Good luck with it. :wink:


----------



## ospunkyo (Sep 3, 2003)

I'm curious...at what point in the introductions should you do the vanilla thing?

I'm asssuming that the vanilla scent, while strong, doesn't mask each cat's scent, just adds a common element. So, do you do it immediately upon bringing the new cat home - or wait until everyone has smelled everyone's unique scent for a day or so, and then apply it?


----------



## CatAholic (May 19, 2004)

Thanks for asking about the vanilla, I've been meaning to!! Boy thats great to know for future adoptees!! That hissing things gets me nervous, I might dab a little on my self in unsettling times :wink:


----------



## aaron (May 29, 2004)

Would this be good for after a vet visit? My cats hiss for days after one of them goes to the vet. I've also heard using a wash cloth to transfer scent was good, but I don't know if it's to be wet or not.

Aaron


----------



## Kittys Mom (May 7, 2004)

The purpose of putting vanilla on your cats is to make them smell like each other, the other cat will smell familiar. Rubbing something on one cat then on the other has the same effect.

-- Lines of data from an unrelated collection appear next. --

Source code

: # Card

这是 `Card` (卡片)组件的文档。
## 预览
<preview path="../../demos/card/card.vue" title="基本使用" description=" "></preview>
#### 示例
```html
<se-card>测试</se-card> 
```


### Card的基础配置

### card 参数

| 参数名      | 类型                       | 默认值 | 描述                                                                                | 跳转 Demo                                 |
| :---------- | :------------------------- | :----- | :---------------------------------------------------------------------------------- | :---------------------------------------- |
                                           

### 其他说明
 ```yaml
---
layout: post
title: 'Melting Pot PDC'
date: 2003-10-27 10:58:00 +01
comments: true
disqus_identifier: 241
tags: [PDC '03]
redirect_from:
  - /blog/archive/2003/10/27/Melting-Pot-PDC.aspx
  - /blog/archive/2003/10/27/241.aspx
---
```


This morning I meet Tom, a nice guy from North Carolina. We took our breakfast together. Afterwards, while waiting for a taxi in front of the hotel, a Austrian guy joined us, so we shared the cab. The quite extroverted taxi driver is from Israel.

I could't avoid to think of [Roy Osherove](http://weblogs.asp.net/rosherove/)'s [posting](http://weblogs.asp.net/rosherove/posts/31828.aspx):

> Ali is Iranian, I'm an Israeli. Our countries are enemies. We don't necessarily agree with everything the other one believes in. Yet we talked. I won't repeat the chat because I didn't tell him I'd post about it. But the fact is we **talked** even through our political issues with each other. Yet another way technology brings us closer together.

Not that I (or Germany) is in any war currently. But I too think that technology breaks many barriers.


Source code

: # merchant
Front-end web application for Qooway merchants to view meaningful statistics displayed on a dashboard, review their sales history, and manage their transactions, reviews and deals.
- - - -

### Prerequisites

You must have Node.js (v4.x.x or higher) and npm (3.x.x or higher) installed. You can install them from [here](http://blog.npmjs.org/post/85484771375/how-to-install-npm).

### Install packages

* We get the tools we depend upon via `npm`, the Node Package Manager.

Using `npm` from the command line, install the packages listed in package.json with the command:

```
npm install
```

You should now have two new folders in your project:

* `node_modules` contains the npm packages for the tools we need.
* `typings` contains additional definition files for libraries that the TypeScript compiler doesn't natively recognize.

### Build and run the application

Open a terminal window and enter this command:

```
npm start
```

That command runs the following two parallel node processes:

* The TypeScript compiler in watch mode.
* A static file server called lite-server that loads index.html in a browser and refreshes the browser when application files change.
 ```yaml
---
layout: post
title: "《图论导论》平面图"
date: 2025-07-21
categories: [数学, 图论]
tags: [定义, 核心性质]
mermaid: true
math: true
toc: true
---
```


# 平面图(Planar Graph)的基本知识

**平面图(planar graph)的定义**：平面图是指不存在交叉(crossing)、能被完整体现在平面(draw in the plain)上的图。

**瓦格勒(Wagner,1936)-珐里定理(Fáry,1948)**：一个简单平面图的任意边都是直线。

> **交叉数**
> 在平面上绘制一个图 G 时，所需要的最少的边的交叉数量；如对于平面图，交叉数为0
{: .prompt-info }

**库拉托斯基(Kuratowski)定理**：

This does help on the return from the vet, since the reason the cat that stayed at home is upset is the vet visiting cat smells weird.


----------



## baggy (Jun 19, 2004)

Well, I've tried this and so far it's not working......but I'm going to keep doing it......hopefully it's just a matter of time.


----------



## Kittys Mom (May 7, 2004)

Vanilla didn't seem to make a difference when I introduced my two either. It's just yet another introduction technique. I assume you are trying other methods. Keeping them separated, letting them smell each other through a door. Feeding them at the same time on opposite sides of the door. Paying attention to your resident cats only when the new cat is present, etc.


----------



## baggy (Jun 19, 2004)

Yes, we have been trying different things and yes they are seperate. We pay attention to our resident cats all the time...it's hard not to. One of our guys is doing very well with the newcomer. The other one just hides when she comes out. If she is brought near him he hisses and runs. This is much better behavior than when she first came to be with us. I think he's just going to take more time to adjust than our other guy. He's really very loving and I also have noticed that he is not very friendly with strangers but warms up slowly. 

I probably should post this as a new topic.  

Thanks for all the advice.


----------